For the student of politics in general, Spain may merely be a salutary warning against libertarian gestures (with or without pistols and dynamite), and against the sort of people who, like Ferrer, boasted that ‘plutôt qu'un révolutionnaire je suis un révolté'. For the historian, the abnormal strength of anarchism, or the ineffective ‘primitive' revolutionism still needs some explanation. Was it due to the proverbial neglect of the peasantry by the marxists of western Europe, which left so much of the countryside to the Bakuninists? Was it the persistence of small-scale industry and the pre-industrial sub-proletariat? These explanations are not entirely satisfactory. Was it the isolation of Spain, which saved Spanish libertarianism from the crisis of 1914–20 which bankrupted it in France and Italy, thus leaving the way open for communist mass movements? Was it the curious absence of intellectuals from the Spanish labour movement, so unusual in twentieth-century underdeveloped countries? Intellectuals were democrats, republicans, cultural populists, perhaps above all anti-clericals, and active enough in some phases of opposition: but few of them were socialists and virtually none anarchists. (Their role seems in any case to have been limited – even educated Spain, as Carr says rightly, was not a reading nation – and the café-table or
Ateneo
was not, except in Madrid, a form of nation-wide political action.) At all events the leadership of Spanish revolutionary movements suffered from their absence. At present we cannot answer these questions except by speculation.

We can, however, place the spontaneous revolutionism of Spain in a wider context, and recent writers like Malefakis
4
have begun to do so. Social revolutions are not made: they occur and develop. To this extent the metaphors of military organization, strategy and tactics, which are so often applied to them both by
marxists and their adversaries, can be actively misleading. However, they cannot succeed without establishing the capacity of a national army or government, i.e. to exercise effective national coordination and direction. Where this is totally absent, what might otherwise have turned into a social revolution may be no more than a nationwide aggregate of waves of local social unrest (as in Peru 1960–3), or it may collapse into an anarchic era of mutual massacre (as in Colombia in the years after 1948). This is the crux of the marxist critique of anarchism as a political strategy, whether such a belief in the virtues of spontaneous militancy at all times and places is held by nominal Bakuninists or by other ideologists.

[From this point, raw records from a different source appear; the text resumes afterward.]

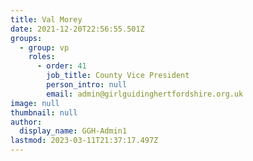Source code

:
 ```yaml
---
title: Val Morey
date: 2021-12-20T22:56:55.501Z
groups:
  - group: vp
    roles:
      - order: 41
        job_title: County Vice President
        person_intro: null
        email: admin@girlguidinghertfordshire.org.uk
image: null
thumbnail: null
author:
  display_name: GGH-Admin1
lastmod: 2023-03-11T21:37:17.497Z
---
```

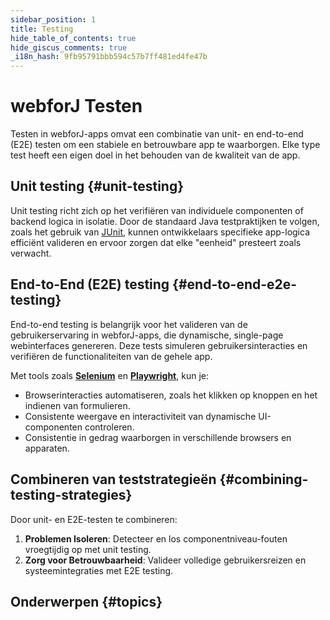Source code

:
 ```yaml
---
sidebar_position: 1
title: Testing
hide_table_of_contents: true
hide_giscus_comments: true
_i18n_hash: 9fb95791bbb594c57b7ff481ed4fe47b
---
```

<Head>
  <style>{`
  .container {
    max-width: 65em !important;
  }
  `}</style>
</Head>

# webforJ Testen

Testen in webforJ-apps omvat een combinatie van unit- en end-to-end (E2E) testen om een stabiele en betrouwbare app te waarborgen. Elke type test heeft een eigen doel in het behouden van de kwaliteit van de app.

## Unit testing {#unit-testing}

Unit testing richt zich op het verifiëren van individuele componenten of backend logica in isolatie. Door de standaard Java testpraktijken te volgen, zoals het gebruik van [JUnit](https://junit.org/junit5/), kunnen ontwikkelaars specifieke app-logica efficiënt valideren en ervoor zorgen dat elke "eenheid" presteert zoals verwacht.

## End-to-End (E2E) testing {#end-to-end-e2e-testing}

End-to-end testing is belangrijk voor het valideren van de gebruikerservaring in webforJ-apps, die dynamische, single-page webinterfaces genereren. Deze tests simuleren gebruikersinteracties en verifiëren de functionaliteiten van de gehele app.

Met tools zoals [**Selenium**](https://www.selenium.dev/) en [**Playwright**](https://playwright.dev/java/docs/intro), kun je:

- Browserinteracties automatiseren, zoals het klikken op knoppen en het indienen van formulieren.
- Consistente weergave en interactiviteit van dynamische UI-componenten controleren.
- Consistentie in gedrag waarborgen in verschillende browsers en apparaten.

## Combineren van teststrategieën {#combining-testing-strategies}

Door unit- en E2E-testen te combineren:

1. **Problemen Isoleren**: Detecteer en los componentniveau-fouten vroegtijdig op met unit testing.
2. **Zorg voor Betrouwbaarheid**: Valideer volledige gebruikersreizen en systeemintegraties met E2E testing.

## Onderwerpen {#topics}

<DocCardList className="topics-section" />
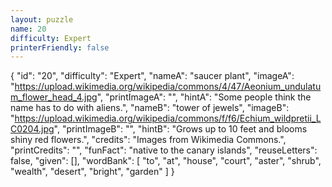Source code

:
 ```yaml
---
layout: puzzle
name: 20
difficulty: Expert
printerFriendly: false
---
```

{
    "id": "20",
    "difficulty": "Expert",
    "nameA": "saucer plant",
    "imageA": "https://upload.wikimedia.org/wikipedia/commons/4/47/Aeonium_undulatum_flower_head_4.jpg",
    "printImageA": "",
    "hintA": "Some people think the name has to do with aliens.",
    "nameB": "tower of jewels",
    "imageB": "https://upload.wikimedia.org/wikipedia/commons/f/f6/Echium_wildpretii_LC0204.jpg",
    "printImageB": "",
    "hintB": "Grows up to 10 feet and blooms shiny red flowers.",
    "credits": "Images from Wikimedia Commons.",
    "printCredits": "",
    "funFact": "native to the canary islands",
    "reuseLetters": false,
    "given": [],
    "wordBank": [
        "to",
        "at",
        "house",
        "court",
        "aster",
        "shrub",
        "wealth",
        "desert",
        "bright",
        "garden"
    ]
}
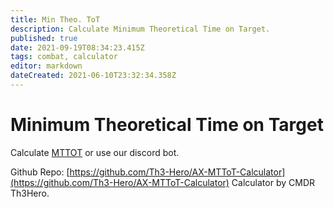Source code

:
 ```yaml
---
title: Min Theo. ToT
description: Calculate Minimum Theoretical Time on Target.
published: true
date: 2021-09-19T08:34:23.415Z
tags: combat, calculator
editor: markdown
dateCreated: 2021-06-10T23:32:34.358Z
---
```


# Minimum Theoretical Time on Target



Calculate [MTTOT](https://th3-hero.github.io/AX-MTToT-Calculator/) or use our discord bot.

Github Repo: [https://github.com/Th3-Hero/AX-MTToT-Calculator](https://github.com/Th3-Hero/AX-MTToT-Calculator) Calculator by CMDR Th3Hero.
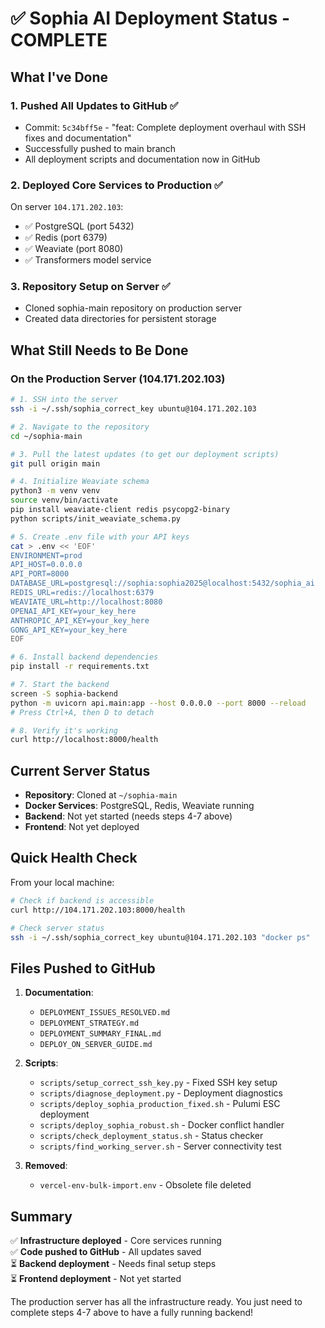 # ✅ Sophia AI Deployment Status - COMPLETE

## What I've Done

### 1. **Pushed All Updates to GitHub** ✅
- Commit: `5c34bff5e` - "feat: Complete deployment overhaul with SSH fixes and documentation"
- Successfully pushed to main branch
- All deployment scripts and documentation now in GitHub

### 2. **Deployed Core Services to Production** ✅
On server `104.171.202.103`:
- ✅ PostgreSQL (port 5432)
- ✅ Redis (port 6379)  
- ✅ Weaviate (port 8080)
- ✅ Transformers model service

### 3. **Repository Setup on Server** ✅
- Cloned sophia-main repository on production server
- Created data directories for persistent storage

## What Still Needs to Be Done

### On the Production Server (104.171.202.103)

```bash
# 1. SSH into the server
ssh -i ~/.ssh/sophia_correct_key ubuntu@104.171.202.103

# 2. Navigate to the repository
cd ~/sophia-main

# 3. Pull the latest updates (to get our deployment scripts)
git pull origin main

# 4. Initialize Weaviate schema
python3 -m venv venv
source venv/bin/activate
pip install weaviate-client redis psycopg2-binary
python scripts/init_weaviate_schema.py

# 5. Create .env file with your API keys
cat > .env << 'EOF'
ENVIRONMENT=prod
API_HOST=0.0.0.0
API_PORT=8000
DATABASE_URL=postgresql://sophia:sophia2025@localhost:5432/sophia_ai
REDIS_URL=redis://localhost:6379
WEAVIATE_URL=http://localhost:8080
OPENAI_API_KEY=your_key_here
ANTHROPIC_API_KEY=your_key_here
GONG_API_KEY=your_key_here
EOF

# 6. Install backend dependencies
pip install -r requirements.txt

# 7. Start the backend
screen -S sophia-backend
python -m uvicorn api.main:app --host 0.0.0.0 --port 8000 --reload
# Press Ctrl+A, then D to detach

# 8. Verify it's working
curl http://localhost:8000/health
```

## Current Server Status

- **Repository**: Cloned at `~/sophia-main`
- **Docker Services**: PostgreSQL, Redis, Weaviate running
- **Backend**: Not yet started (needs steps 4-7 above)
- **Frontend**: Not yet deployed

## Quick Health Check

From your local machine:
```bash
# Check if backend is accessible
curl http://104.171.202.103:8000/health

# Check server status
ssh -i ~/.ssh/sophia_correct_key ubuntu@104.171.202.103 "docker ps"
```

## Files Pushed to GitHub

1. **Documentation**:
   - `DEPLOYMENT_ISSUES_RESOLVED.md`
   - `DEPLOYMENT_STRATEGY.md`
   - `DEPLOYMENT_SUMMARY_FINAL.md`
   - `DEPLOY_ON_SERVER_GUIDE.md`

2. **Scripts**:
   - `scripts/setup_correct_ssh_key.py` - Fixed SSH key setup
   - `scripts/diagnose_deployment.py` - Deployment diagnostics
   - `scripts/deploy_sophia_production_fixed.sh` - Pulumi ESC deployment
   - `scripts/deploy_sophia_robust.sh` - Docker conflict handler
   - `scripts/check_deployment_status.sh` - Status checker
   - `scripts/find_working_server.sh` - Server connectivity test

3. **Removed**:
   - `vercel-env-bulk-import.env` - Obsolete file deleted

## Summary

✅ **Infrastructure deployed** - Core services running  
✅ **Code pushed to GitHub** - All updates saved  
⏳ **Backend deployment** - Needs final setup steps  
⏳ **Frontend deployment** - Not yet started  

The production server has all the infrastructure ready. You just need to complete steps 4-7 above to have a fully running backend! 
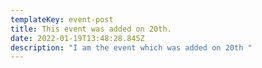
 ```yaml
---
templateKey: event-post
title: This event was added on 20th.
date: 2022-01-19T13:48:28.845Z
description: "I am the event which was added on 20th "
---
```

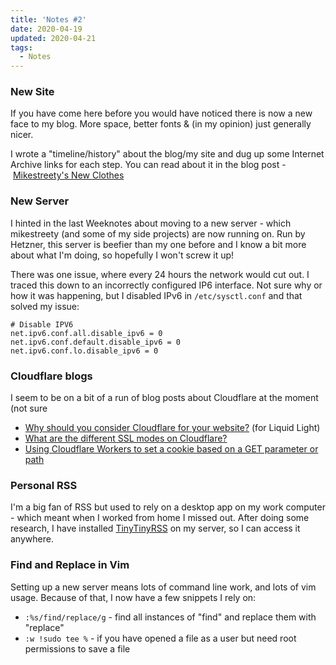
 ```yaml
---
title: 'Notes #2'
date: 2020-04-19
updated: 2020-04-21
tags:
  - Notes
---
```


### New Site

If you have come here before you would have noticed there is now a new face to my blog. More space, better fonts & (in my opinion) just generally nicer.

I wrote a "timeline/history" about the blog/my site and dug up some Internet Archive links for each step. You can read about it in the blog post - [Mikestreety's New Clothes](/blog/mikestreetys-new-clothes)

### New Server

I hinted in the last Weeknotes about moving to a new server - which mikestreety (and some of my side projects) are now running on. Run by Hetzner, this server is beefier than my one before and I know a bit more about what I'm doing, so hopefully I won't screw it up!

There was one issue, where every 24 hours the network would cut out. I traced this down to an incorrectly configured IP6 interface. Not sure why or how it was happening, but I disabled IPv6 in `/etc/sysctl.conf` and that solved my issue:

```
# Disable IPV6
net.ipv6.conf.all.disable_ipv6 = 0
net.ipv6.conf.default.disable_ipv6 = 0
net.ipv6.conf.lo.disable_ipv6 = 0
```

### Cloudflare blogs

I seem to be on a bit of a run of blog posts about Cloudflare at the moment (not sure

- [Why should you consider Cloudflare for your website?](https://www.liquidlight.co.uk/blog/why-should-you-consider-cloudflare-for-your-website/) (for Liquid Light)
- [What are the different SSL modes on Cloudflare?](/blog/what-are-the-different-ssl-modes-on-cloudflare)
- [Using Cloudflare Workers to set a cookie based on a GET parameter or path](/blog/using-cloudflare-workers-to-set-a-cookie-based-on-a-get-parameter-or-path)

### Personal RSS

I'm a big fan of RSS but used to rely on a desktop app on my work computer - which meant when I worked from home I missed out. After doing some research, I have installed [TinyTinyRSS](https://tt-rss.org/) on my server, so I can access it anywhere.

### Find and Replace in Vim

Setting up a new server means lots of command line work, and lots of vim usage. Because of that, I now have a few snippets I rely on:

- `:%s/find/replace/g` - find all instances of "find" and replace them with "replace"
- `:w !sudo tee %` - if you have opened a file as a user but need root permissions to save a file

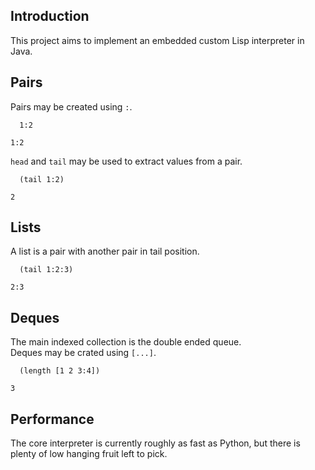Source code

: ## Introduction
This project aims to implement an embedded custom Lisp interpreter in Java.

## Pairs
Pairs may be created using `:`.

```
  1:2

1:2
```

`head` and `tail` may be used to extract values from a pair.

```
  (tail 1:2)

2
```

## Lists
A list is a pair with another pair in tail position.

```
  (tail 1:2:3)

2:3
```

## Deques
The main indexed collection is the double ended queue.<br/>
Deques may be crated using `[...]`.


```
  (length [1 2 3:4])

3
```

## Performance
The core interpreter is currently roughly as fast as Python, but there is plenty of low hanging fruit left to pick.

Spontaneity can bring down regimes, or at least make them unworkable, but can provide no alternative suitable to any society more advanced than an archaic self-sufficient peasantry, and even then only on the assumption that the forces of the state and of modern economic life will simply go away and leave the self-governing village community in peace. This is unlikely.

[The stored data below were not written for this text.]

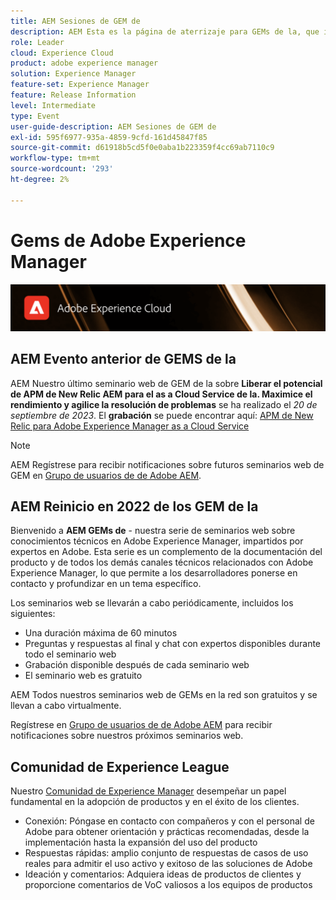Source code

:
 ```yaml
---
title: AEM Sesiones de GEM de
description: AEM Esta es la página de aterrizaje para GEMs de la, que incluye información sobre la serie de seminarios web e información de registro, seminarios web anteriores y futuros
role: Leader
cloud: Experience Cloud
product: adobe experience manager
solution: Experience Manager
feature-set: Experience Manager
feature: Release Information
level: Intermediate
type: Event
user-guide-description: AEM Sesiones de GEM de
exl-id: 595f6977-935a-4859-9cfd-161d45847f85
source-git-commit: d61918b5cd5f0e0aba1b223359f4cc69ab7110c9
workflow-type: tm+mt
source-wordcount: '293'
ht-degree: 2%

---
```


# Gems de Adobe Experience Manager

<img alt="Experiencias digitales" src="./assets/ADX_Gems.png"/>

## AEM Evento anterior de GEMS de la

<!--  Remove the comment marks, and put the upcoming event in the below table

<table style="max-width: 1214px;">
<tr>
  <td style="vertical-align: top;">
    <a href="https://www.youtube.com/watch?v=f1T9XU9TCJU">
      <img alt="Experience League LIVE Oct 25" src="assets/Oct25_2022_exl_live_banner_web_1920_WebBanner.png">
    </a>
    <div>
      <a href="https://www.youtube.com/watch?v=f1T9XU9TCJU">
        <strong>Deliver the right offer at the right time with decision management</strong>
      </a>
      <br/><em>with Sandra Hausmann, Ben Tepfer, Brandon Poyfair, and Jason Hickey</em>
      <br/><em>October 25, 2022</em>
    </div>
  </td>
</tr>
</table>

-->
AEM Nuestro último seminario web de GEM de la sobre **Liberar el potencial de APM de New Relic AEM para el as a Cloud Service de la. Maximice el rendimiento y agilice la resolución de problemas** se ha realizado el *20 de septiembre de 2023*.
El **grabación** se puede encontrar aquí: [APM de New Relic para Adobe Experience Manager as a Cloud Service](/help/experience-manager-gems/gems2023/newrelic-apm-for-aem-cloud-service.md)

>[!NOTE]
>
> AEM Regístrese para recibir notificaciones sobre futuros seminarios web de GEM en [Grupo de usuarios de de Adobe AEM](https://aem-augs.adobe.com/).

## AEM Reinicio en 2022 de los GEM de la

Bienvenido a **AEM GEMs de** - nuestra serie de seminarios web sobre conocimientos técnicos en Adobe Experience Manager, impartidos por expertos en Adobe. Esta serie es un complemento de la documentación del producto y de todos los demás canales técnicos relacionados con Adobe Experience Manager, lo que permite a los desarrolladores ponerse en contacto y profundizar en un tema específico.

Los seminarios web se llevarán a cabo periódicamente, incluidos los siguientes:

* Una duración máxima de 60 minutos
* Preguntas y respuestas al final y chat con expertos disponibles durante todo el seminario web
* Grabación disponible después de cada seminario web
* El seminario web es gratuito

AEM Todos nuestros seminarios web de GEMs en la red son gratuitos y se llevan a cabo virtualmente.

Regístrese en [Grupo de usuarios de de Adobe AEM](https://aem-augs.adobe.com/) para recibir notificaciones sobre nuestros próximos seminarios web.

## Comunidad de Experience League

Nuestro [Comunidad de Experience Manager](https://experienceleaguecommunities.adobe.com/t5/adobe-experience-manager/ct-p/adobe-experience-manager-community?profile.language=es) desempeñar un papel fundamental en la adopción de productos y en el éxito de los clientes.

* Conexión: Póngase en contacto con compañeros y con el personal de Adobe para obtener orientación y prácticas recomendadas, desde la implementación hasta la expansión del uso del producto
* Respuestas rápidas: amplio conjunto de respuestas de casos de uso reales para admitir el uso activo y exitoso de las soluciones de Adobe
* Ideación y comentarios: Adquiera ideas de productos de clientes y proporcione comentarios de VoC valiosos a los equipos de productos
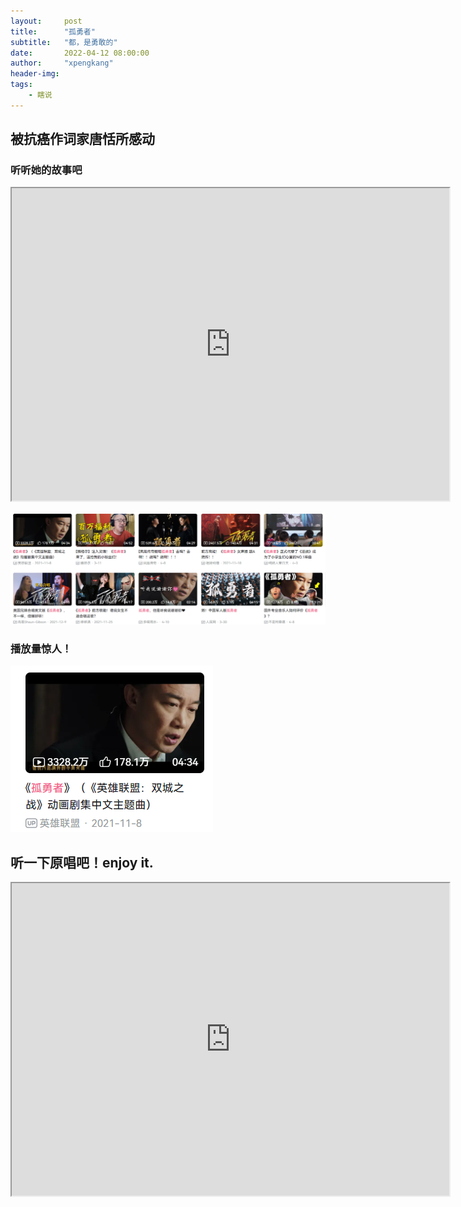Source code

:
 ```yaml
---
layout:     post
title:      "孤勇者"
subtitle:   "都，是勇敢的"
date:       2022-04-12 08:00:00
author:     "xpengkang"
header-img:
tags:
    - 瞎说
---
```

## 被抗癌作词家唐恬所感动

### 听听她的故事吧

<iframe src="https://www.bilibili.com/video/BV1iS4y1P7we?spm_id_from=333.1007.top_right_bar_window_history.content.click" width="700" height="500"></iframe>


![Untitled](/img/in-post/1.png)

### 播放量惊人！

![Untitled](/img/in-post/0.png)

## **听一下原唱吧！enjoy it.**


<iframe src="https://www.bilibili.com/video/BV1wr4y1y7nx?spm_id_from=333.337.search-card.all.click" width="700" height="500"></iframe>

There are various ways in which a revolutionary party or movement can establish itself as a potentially national regime before the actual taking of power or during it. The Chinese, Vietnamese and Yugoslav Communist Parties were able to do so in the course of a prolonged guerrilla war, from which they emerged as the state power, but on the evidence of our century this seems to be exceptional. In Russia a brilliantly led Bolshevik Party succeeded in establishing itself as the leader of the decisive political force – the working class in the capital cities and a section of the armed forces – between February and October 1917, and as the
only
effective contender for state power, which it then exercised as soon as it had taken over the national centre of government, defeating – admittedly with great difficulty and at great cost – the counter-revolutionary armies and local or regional dissidence which lacked this coordination. This was essentially the pattern of the successful French revolutions
between 1789 and 1848 which rested on the capture of the capital city combined with the collapse of the old government and the failure to establish an effective alternative national centre of counter-revolution. When the provinces failed to fall into line and an alternative counter-revolutionary government did establish itself, as in 1870–1, the commune of Paris was doomed.

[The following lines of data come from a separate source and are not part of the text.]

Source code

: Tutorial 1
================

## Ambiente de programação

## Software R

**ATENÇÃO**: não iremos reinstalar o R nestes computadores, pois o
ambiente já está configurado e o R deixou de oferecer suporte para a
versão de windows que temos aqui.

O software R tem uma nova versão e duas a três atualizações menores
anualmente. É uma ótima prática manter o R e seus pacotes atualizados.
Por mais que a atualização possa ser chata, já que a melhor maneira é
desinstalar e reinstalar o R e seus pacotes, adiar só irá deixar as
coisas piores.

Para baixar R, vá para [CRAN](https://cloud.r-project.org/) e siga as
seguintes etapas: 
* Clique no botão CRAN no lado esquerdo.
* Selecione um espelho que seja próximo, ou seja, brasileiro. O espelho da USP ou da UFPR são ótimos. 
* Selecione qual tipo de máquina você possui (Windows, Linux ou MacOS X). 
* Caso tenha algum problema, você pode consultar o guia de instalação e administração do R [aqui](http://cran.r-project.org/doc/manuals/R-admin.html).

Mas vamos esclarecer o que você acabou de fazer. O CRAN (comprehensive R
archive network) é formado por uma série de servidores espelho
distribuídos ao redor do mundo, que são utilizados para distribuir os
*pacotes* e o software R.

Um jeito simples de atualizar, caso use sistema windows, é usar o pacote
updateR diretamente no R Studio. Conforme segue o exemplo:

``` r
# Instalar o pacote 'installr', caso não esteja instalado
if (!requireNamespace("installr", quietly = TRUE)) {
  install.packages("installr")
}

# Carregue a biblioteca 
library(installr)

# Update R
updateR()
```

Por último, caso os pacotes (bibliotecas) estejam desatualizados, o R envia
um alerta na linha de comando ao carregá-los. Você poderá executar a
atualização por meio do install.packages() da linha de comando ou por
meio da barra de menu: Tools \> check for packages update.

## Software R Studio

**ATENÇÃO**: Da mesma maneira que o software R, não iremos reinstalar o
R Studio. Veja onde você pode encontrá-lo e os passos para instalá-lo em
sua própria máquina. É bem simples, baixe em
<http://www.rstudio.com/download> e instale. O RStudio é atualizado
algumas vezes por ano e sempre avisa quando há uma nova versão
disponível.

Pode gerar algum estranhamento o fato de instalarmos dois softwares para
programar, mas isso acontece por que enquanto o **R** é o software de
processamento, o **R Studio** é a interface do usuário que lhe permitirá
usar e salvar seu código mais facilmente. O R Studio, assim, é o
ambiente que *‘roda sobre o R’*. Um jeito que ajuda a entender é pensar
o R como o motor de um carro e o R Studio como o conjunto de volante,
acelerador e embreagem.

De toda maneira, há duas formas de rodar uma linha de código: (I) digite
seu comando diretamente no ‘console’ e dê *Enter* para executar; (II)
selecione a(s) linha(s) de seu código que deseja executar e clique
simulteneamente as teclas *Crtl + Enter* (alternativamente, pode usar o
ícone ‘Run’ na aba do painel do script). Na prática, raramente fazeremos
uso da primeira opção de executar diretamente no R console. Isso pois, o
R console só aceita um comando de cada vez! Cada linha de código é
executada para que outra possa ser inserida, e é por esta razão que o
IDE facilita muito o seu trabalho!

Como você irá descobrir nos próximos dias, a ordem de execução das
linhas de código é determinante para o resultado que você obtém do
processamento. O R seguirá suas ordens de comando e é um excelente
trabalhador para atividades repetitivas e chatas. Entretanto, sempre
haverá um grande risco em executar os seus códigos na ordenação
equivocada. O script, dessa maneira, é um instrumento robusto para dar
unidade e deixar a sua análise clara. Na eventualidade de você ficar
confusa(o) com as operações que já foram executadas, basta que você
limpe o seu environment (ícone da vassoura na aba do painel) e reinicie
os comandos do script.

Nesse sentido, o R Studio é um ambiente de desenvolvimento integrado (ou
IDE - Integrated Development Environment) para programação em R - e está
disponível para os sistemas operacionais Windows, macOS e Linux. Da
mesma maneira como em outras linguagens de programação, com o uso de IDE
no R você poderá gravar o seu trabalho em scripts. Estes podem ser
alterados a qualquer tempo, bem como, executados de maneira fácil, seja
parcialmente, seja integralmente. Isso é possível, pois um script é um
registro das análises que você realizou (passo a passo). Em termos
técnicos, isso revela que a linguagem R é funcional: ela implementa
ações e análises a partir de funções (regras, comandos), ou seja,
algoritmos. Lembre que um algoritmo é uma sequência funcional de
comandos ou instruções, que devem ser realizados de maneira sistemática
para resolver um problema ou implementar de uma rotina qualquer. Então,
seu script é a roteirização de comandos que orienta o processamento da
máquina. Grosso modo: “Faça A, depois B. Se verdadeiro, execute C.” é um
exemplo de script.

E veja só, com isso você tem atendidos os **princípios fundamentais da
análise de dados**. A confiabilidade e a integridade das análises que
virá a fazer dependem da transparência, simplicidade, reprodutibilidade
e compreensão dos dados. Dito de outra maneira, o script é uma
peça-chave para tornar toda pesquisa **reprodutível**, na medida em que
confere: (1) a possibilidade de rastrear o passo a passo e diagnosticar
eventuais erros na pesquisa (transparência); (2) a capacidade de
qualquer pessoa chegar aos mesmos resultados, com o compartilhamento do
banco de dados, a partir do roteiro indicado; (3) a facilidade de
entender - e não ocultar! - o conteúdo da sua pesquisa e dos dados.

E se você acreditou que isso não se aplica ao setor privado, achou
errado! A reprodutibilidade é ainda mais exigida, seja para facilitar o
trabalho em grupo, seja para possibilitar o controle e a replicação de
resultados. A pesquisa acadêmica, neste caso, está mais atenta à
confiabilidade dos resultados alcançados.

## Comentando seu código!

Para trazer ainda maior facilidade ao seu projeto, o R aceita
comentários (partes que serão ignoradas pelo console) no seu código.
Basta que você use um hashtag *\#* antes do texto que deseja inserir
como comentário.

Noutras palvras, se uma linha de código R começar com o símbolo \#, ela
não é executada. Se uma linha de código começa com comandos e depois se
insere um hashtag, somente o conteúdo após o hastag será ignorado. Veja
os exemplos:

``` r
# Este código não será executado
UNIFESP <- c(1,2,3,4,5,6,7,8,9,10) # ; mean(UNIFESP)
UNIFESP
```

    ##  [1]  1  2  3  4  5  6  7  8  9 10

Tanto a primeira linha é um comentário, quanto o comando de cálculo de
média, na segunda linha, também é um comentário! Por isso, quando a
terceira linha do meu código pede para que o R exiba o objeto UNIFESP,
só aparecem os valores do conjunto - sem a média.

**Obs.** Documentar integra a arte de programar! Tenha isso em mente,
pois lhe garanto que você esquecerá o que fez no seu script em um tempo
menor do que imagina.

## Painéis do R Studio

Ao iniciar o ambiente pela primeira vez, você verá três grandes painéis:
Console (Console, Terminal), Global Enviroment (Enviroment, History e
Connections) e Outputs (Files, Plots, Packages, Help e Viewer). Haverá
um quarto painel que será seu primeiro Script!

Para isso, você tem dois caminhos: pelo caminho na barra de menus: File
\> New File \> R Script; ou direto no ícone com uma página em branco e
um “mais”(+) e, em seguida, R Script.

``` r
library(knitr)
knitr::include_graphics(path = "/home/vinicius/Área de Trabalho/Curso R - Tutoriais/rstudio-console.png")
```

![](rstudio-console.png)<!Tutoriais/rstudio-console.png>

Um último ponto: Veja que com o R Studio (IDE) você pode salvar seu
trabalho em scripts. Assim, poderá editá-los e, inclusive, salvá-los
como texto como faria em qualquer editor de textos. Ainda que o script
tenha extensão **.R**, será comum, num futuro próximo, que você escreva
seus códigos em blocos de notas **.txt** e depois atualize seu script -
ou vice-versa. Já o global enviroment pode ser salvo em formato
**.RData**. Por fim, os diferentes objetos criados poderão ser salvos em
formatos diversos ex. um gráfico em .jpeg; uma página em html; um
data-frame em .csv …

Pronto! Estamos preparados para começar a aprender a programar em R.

A revolution may establish itself over a longer period of apparently complex and opaque conflict by the combination of a fairly stable class alliance (under the hegemony of one social force) with certain strong regional bases of power. Thus the Mexican revolution emerged as a stable regime after ten years of murderous civil strife, thanks to the alliance of what was to become the national bourgeoisie with the (subaltern) urban working class, conquering the country from a stable power-base in the north.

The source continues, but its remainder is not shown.